Online Store Sales Dashboard
Build a comprehensive sales dashboard for an online retailer to analyze revenue trends, top-selling products, and regional performance using SQL, Python, and Excel.
Project Overview
Difficulty: Beginner
Tools: SQL, Python (pandas, matplotlib, seaborn), Excel
Estimated Time: 4-6 hours
You are a data analyst at ShopStream, an online retailer that sells electronics, clothing, and home goods across the United States. The VP of Sales has asked you to build a dashboard that answers the following business questions:
- How has monthly revenue trended over the past year?

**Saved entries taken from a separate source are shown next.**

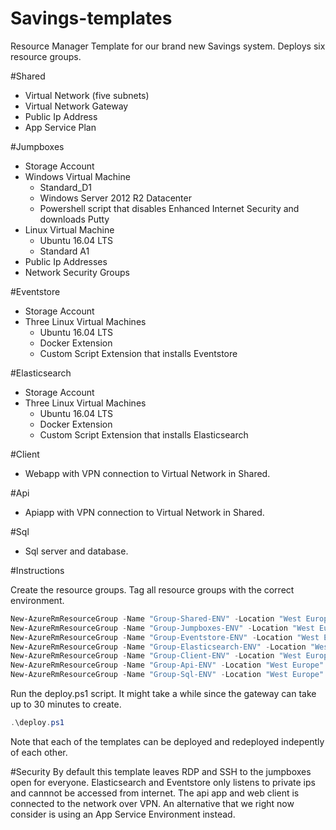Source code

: # Savings-templates

Resource Manager Template for our brand new Savings system. Deploys six resource groups. 

#Shared
- Virtual Network (five subnets)
- Virtual Network Gateway
- Public Ip Address
- App Service Plan

#Jumpboxes
- Storage Account
- Windows Virtual Machine
	- Standard_D1
	- Windows Server 2012 R2 Datacenter
	- Powershell script that disables Enhanced Internet Security and downloads Putty
- Linux Virtual Machine
	- Ubuntu 16.04 LTS
	- Standard A1
- Public Ip Addresses 
- Network Security Groups

#Eventstore
- Storage Account
- Three Linux Virtual Machines
	- Ubuntu 16.04 LTS
	- Docker Extension
	- Custom Script Extension that installs Eventstore

#Elasticsearch
- Storage Account
- Three Linux Virtual Machines
	- Ubuntu 16.04 LTS
	- Docker Extension
	- Custom Script Extension that installs Elasticsearch

#Client
- Webapp with VPN connection to Virtual Network in Shared.

#Api
- Apiapp with VPN connection to Virtual Network in Shared.

#Sql
- Sql server and database.

#Instructions

Create the resource groups. Tag all resource groups with the correct environment.
```Powershell
New-AzureRmResourceGroup -Name "Group-Shared-ENV" -Location "West Europe" -Tag @{Name="Environment";Value="ENV"}
New-AzureRmResourceGroup -Name "Group-Jumpboxes-ENV" -Location "West Europe" -Tag @{Name="Environment";Value="ENV"}
New-AzureRmResourceGroup -Name "Group-Eventstore-ENV" -Location "West Europe" -Tag @{Name="Environment";Value="ENV"}
New-AzureRmResourceGroup -Name "Group-Elasticsearch-ENV" -Location "West Europe" -Tag @{Name="Environment";Value="ENV"}
New-AzureRmResourceGroup -Name "Group-Client-ENV" -Location "West Europe" -Tag @{Name="Environment";Value="ENV"}
New-AzureRmResourceGroup -Name "Group-Api-ENV" -Location "West Europe" -Tag @{Name="Environment";Value="ENV"}
New-AzureRmResourceGroup -Name "Group-Sql-ENV" -Location "West Europe" -Tag @{Name="Environment";Value="ENV"}
```

Run the deploy.ps1 script. It might take a while since the gateway can take up to 30 minutes to create.
```Powershell
.\deploy.ps1
```

Note that each of the templates can be deployed and redeployed indepently of each other.

#Security
By default this template leaves RDP and SSH to the jumpboxes open for everyone. Elasticsearch and Eventstore only listens to private ips and cannnot be accessed from internet.
The api app and web client is connected to the network over VPN. An alternative that we right now consider is using an App Service Environment instead.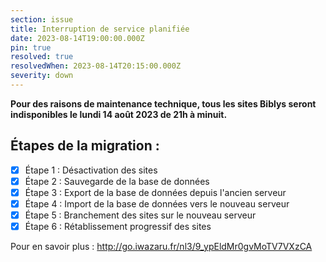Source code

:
 ```yaml
---
section: issue
title: Interruption de service planifiée
date: 2023-08-14T19:00:00.000Z
pin: true
resolved: true
resolvedWhen: 2023-08-14T20:15:00.000Z
severity: down
---
```

**Pour des raisons de maintenance technique, tous les sites Biblys seront indisponibles le lundi 14 août 2023 de 21h à minuit.**

## Étapes de la migration :

- [x] Étape 1 : Désactivation des sites
- [x] Étape 2 : Sauvegarde de la base de données
- [x] Étape 3 : Export de la base de données depuis l'ancien serveur
- [x] Étape 4 : Import de la base de données vers le nouveau serveur
- [x] Étape 5 : Branchement des sites sur le nouveau serveur
- [x] Étape 6 : Rétablissement progressif des sites

Pour en savoir plus : 
http://go.iwazaru.fr/nl3/9_ypEldMr0gvMoTV7VXzCA
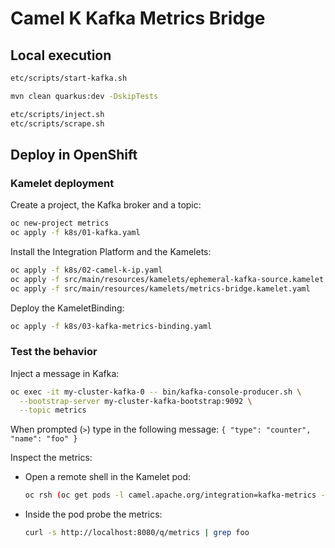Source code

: # Camel K Kafka Metrics Bridge

## Local execution

```sh
etc/scripts/start-kafka.sh

mvn clean quarkus:dev -DskipTests 

etc/scripts/inject.sh
etc/scripts/scrape.sh
```

## Deploy in OpenShift

### Kamelet deployment

Create a project, the Kafka broker and a topic:

```sh
oc new-project metrics
oc apply -f k8s/01-kafka.yaml
```

Install the Integration Platform and the Kamelets:

```sh
oc apply -f k8s/02-camel-k-ip.yaml
oc apply -f src/main/resources/kamelets/ephemeral-kafka-source.kamelet.yaml
oc apply -f src/main/resources/kamelets/metrics-bridge.kamelet.yaml
```

Deploy the KameletBinding:

```sh
oc apply -f k8s/03-kafka-metrics-binding.yaml
```
### Test the behavior

Inject a message in Kafka:

```sh
oc exec -it my-cluster-kafka-0 -- bin/kafka-console-producer.sh \
  --bootstrap-server my-cluster-kafka-bootstrap:9092 \
  --topic metrics
```

When prompted (`>`) type in the following message: `{ "type": "counter", "name": "foo" }`

Inspect the metrics:

- Open a remote shell in the Kamelet pod:

  ```sh
  oc rsh (oc get pods -l camel.apache.org/integration=kafka-metrics -o=jsonpath='{.items[0].metadata.name}')
  ```

- Inside the pod probe the metrics:

  ```sh
  curl -s http://localhost:8080/q/metrics | grep foo
  ```

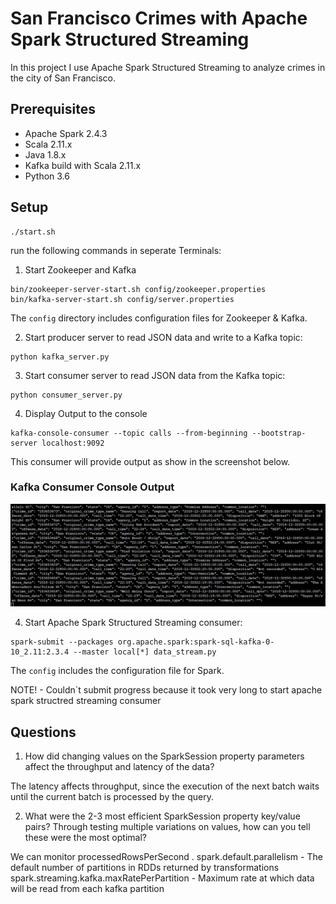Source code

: # San Francisco Crimes with Apache Spark Structured Streaming

In this project I use Apache Spark Structured Streaming to analyze crimes in the city of San Francisco.

## Prerequisites
* Apache Spark 2.4.3
* Scala 2.11.x
* Java 1.8.x
* Kafka build with Scala 2.11.x
* Python 3.6

## Setup
```
./start.sh
```

run the following commands in seperate Terminals:


1. Start Zookeeper and Kafka
```
bin/zookeeper-server-start.sh config/zookeeper.properties
bin/kafka-server-start.sh config/server.properties
```

The `config` directory includes configuration files for  Zookeeper & Kafka.

2. Start  producer server to read JSON data and write to a Kafka topic:
```
python kafka_server.py
```

3. Start  consumer server to read JSON data from the Kafka topic:
```
python consumer_server.py
```
4. Display Output to the console
```
kafka-console-consumer --topic calls --from-beginning --bootstrap-server localhost:9092
```
This consumer will provide output as show in the screenshot below.
### Kafka Consumer Console Output

![kafka consumer output](https://github.com/Sichon3/Data-Streaming-Nanodegree-SF-Crime-Data-Project-Files/blob/master/Kafka%20Consumer%20Console%20Output.PNG)


4. Start Apache Spark Structured Streaming consumer:
```
spark-submit --packages org.apache.spark:spark-sql-kafka-0-10_2.11:2.3.4 --master local[*] data_stream.py
```

The `config` includes the configuration file for Spark.

NOTE! - Couldn`t submit progress because it took very long to start apache spark structred streaming consumer


## Questions

1. How did changing values on the SparkSession property parameters affect the throughput and latency of the data?

The latency affects throughput, since the execution of the next batch waits until the current batch is processed by the query. 

2. What were the 2-3 most efficient SparkSession property key/value pairs? Through testing multiple variations on values, how can you tell these were the most optimal?

We can monitor processedRowsPerSecond .
spark.default.parallelism - The default number of partitions in RDDs returned by transformations spark.streaming.kafka.maxRatePerPartition - Maximum rate at which data will be read from each kafka partition
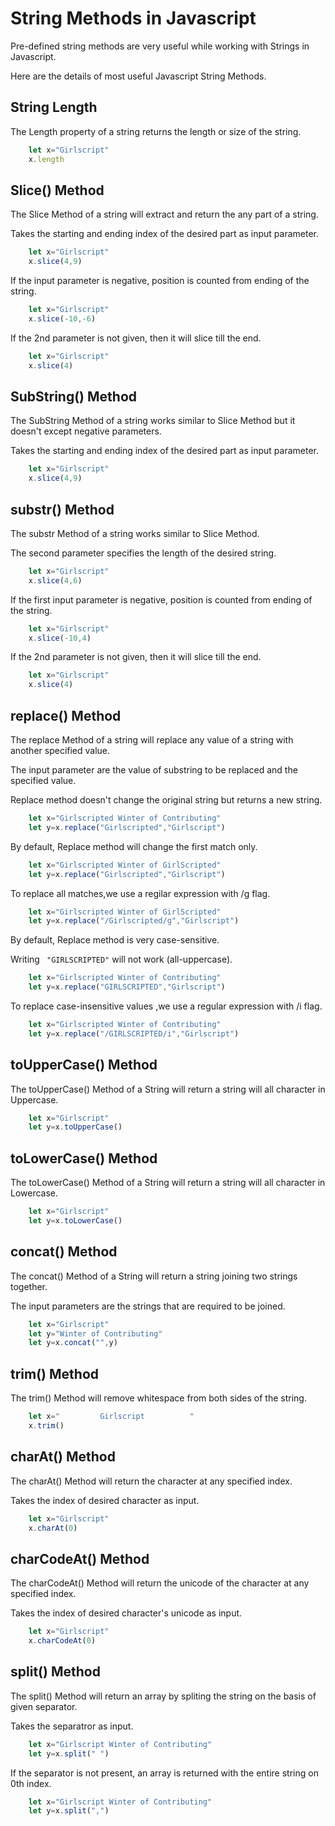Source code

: 

# String Methods in Javascript

Pre-defined string methods are very useful while working with Strings in Javascript.

Here are the details of most useful Javascript String Methods.

##  String Length
The Length property of a string returns the length or size of the string.

```javascript
    let x="Girlscript"
    x.length
```

##  Slice() Method

The Slice Method of a string will extract and return the any part of a string.

Takes the starting and ending index of the desired part as input parameter.

```javascript
    let x="Girlscript"
    x.slice(4,9)
```
If the input parameter is negative, position is counted from ending of the string.

```javascript
    let x="Girlscript"
    x.slice(-10,-6)
```
If the 2nd parameter is not given, then it will slice till the end.

```javascript
    let x="Girlscript"
    x.slice(4)
```

##  SubString() Method
The SubString Method of a string works similar to Slice Method but it doesn't except negative parameters.

Takes the starting and ending index of the desired part as input parameter.

```javascript
    let x="Girlscript"
    x.slice(4,9)
```

##  substr() Method
The substr Method of a string works similar to Slice Method.

The second parameter specifies the length of the desired string.

```javascript
    let x="Girlscript"
    x.slice(4,6)
```

If the first input parameter is negative, position is counted from ending of the string.

```javascript
    let x="Girlscript"
    x.slice(-10,4)
```
If the 2nd parameter is not given, then it will slice till the end.

```javascript
    let x="Girlscript"
    x.slice(4)
```

##  replace() Method

The replace Method of a string will replace any value of a string with another specified value.

The input parameter are the value of substring to be replaced and the specified value.

Replace method doesn't change the original string but returns a new string.

```javascript
    let x="Girlscripted Winter of Contributing"
    let y=x.replace("Girlscripted","Girlscript")
```
By default, Replace method will change the first match only.

```javascript
    let x="Girlscripted Winter of GirlScripted"
    let y=x.replace("Girlscripted","Girlscript")
```
To replace all matches,we use a regilar expression with /g flag.

```javascript
    let x="Girlscripted Winter of GirlScripted"
    let y=x.replace("/Girlscripted/g","Girlscript")
```

By default, Replace method is very case-sensitive. 

Writing ` "GIRLSCRIPTED"` will not work (all-uppercase).

```javascript
    let x="Girlscripted Winter of Contributing"
    let y=x.replace("GIRLSCRIPTED","Girlscript")
```
To replace case-insensitive values ,we use a regular expression with /i flag.

```javascript
    let x="Girlscripted Winter of Contributing"
    let y=x.replace("/GIRLSCRIPTED/i","Girlscript")
```
##  toUpperCase() Method
The toUpperCase() Method of a String will return a string will all character in Uppercase.

```javascript
    let x="Girlscript"
    let y=x.toUpperCase()
```

##  toLowerCase() Method
The toLowerCase() Method of a String will return a string will all character in Lowercase.

```javascript
    let x="Girlscript"
    let y=x.toLowerCase()
```

##  concat() Method
The concat() Method of a String will return a string joining two strings together.

The input parameters are the strings that are required to be joined.

```javascript
    let x="Girlscript"
    let y="Winter of Contributing"
    let y=x.concat("",y)
```

##  trim() Method
The trim() Method will remove whitespace from both sides of the string.

```javascript
    let x="         Girlscript          "
    x.trim()
```

##  charAt() Method
The charAt() Method will return the character at any specified index.

Takes the index of desired character as input.

```javascript
    let x="Girlscript"
    x.charAt(0)
```

##  charCodeAt() Method
The charCodeAt() Method will return the unicode of the character at any specified index.

Takes the index of desired character's unicode as input.

```javascript
    let x="Girlscript"
    x.charCodeAt(0)
```

##  split() Method
The split() Method will return an array by spliting the string on the basis of given separator.

Takes the separatror as input.

```javascript
    let x="Girlscript Winter of Contributing"
    let y=x.split(" ")
```
If the separator is not present, an array is returned with the entire string on 0th index.

```javascript
    let x="Girlscript Winter of Contributing"
    let y=x.split(",")
```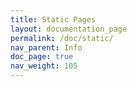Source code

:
 ```yaml
---
title: Static Pages
layout: documentation_page
permalink: /doc/static/
nav_parent: Info
doc_page: true
nav_weight: 105
---
```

- Which products generate the most revenue?
- Which regions are performing best and worst?
- What is the average customer lifetime value?
Your analysis will inform inventory decisions, marketing spend allocation, and regional expansion planning for the next fiscal year.
Dataset Description
The project uses three related tables in a relational database. Below are the schemas you will work with.
Table: orders
| Column | Data Type | Description |
|---|---|---|
| order_id | INT (PK) | Unique order identifier |
| customer_id | INT (FK) | References customers table |
| order_date | DATE | Date the order was placed |
| total_amount | DECIMAL(10,2) | Total order value in USD |
| status | VARCHAR(20) | completed, pending, returned |
| region | VARCHAR(50) | US region (Northeast, Southeast, etc.) |
Table: order_items
| Column | Data Type | Description |
|---|---|---|
| item_id | INT (PK) | Unique line item identifier |
| order_id | INT (FK) | References orders table |
| product_id | INT (FK) | References products table |
| quantity | INT | Number of units purchased |
| unit_price | DECIMAL(10,2) | Price per unit at time of sale |
Table: products
| Column | Data Type | Description |
|---|---|---|
| product_id | INT (PK) | Unique product identifier |
| product_name | VARCHAR(100) | Name of the product |
| category | VARCHAR(50) | Electronics, Clothing, Home Goods |
| cost_price | DECIMAL(10,2) | Wholesale cost per unit |
SQL Analysis
Use the following queries to extract insights from the database. Run each query and examine the results before moving to the Python visualization step.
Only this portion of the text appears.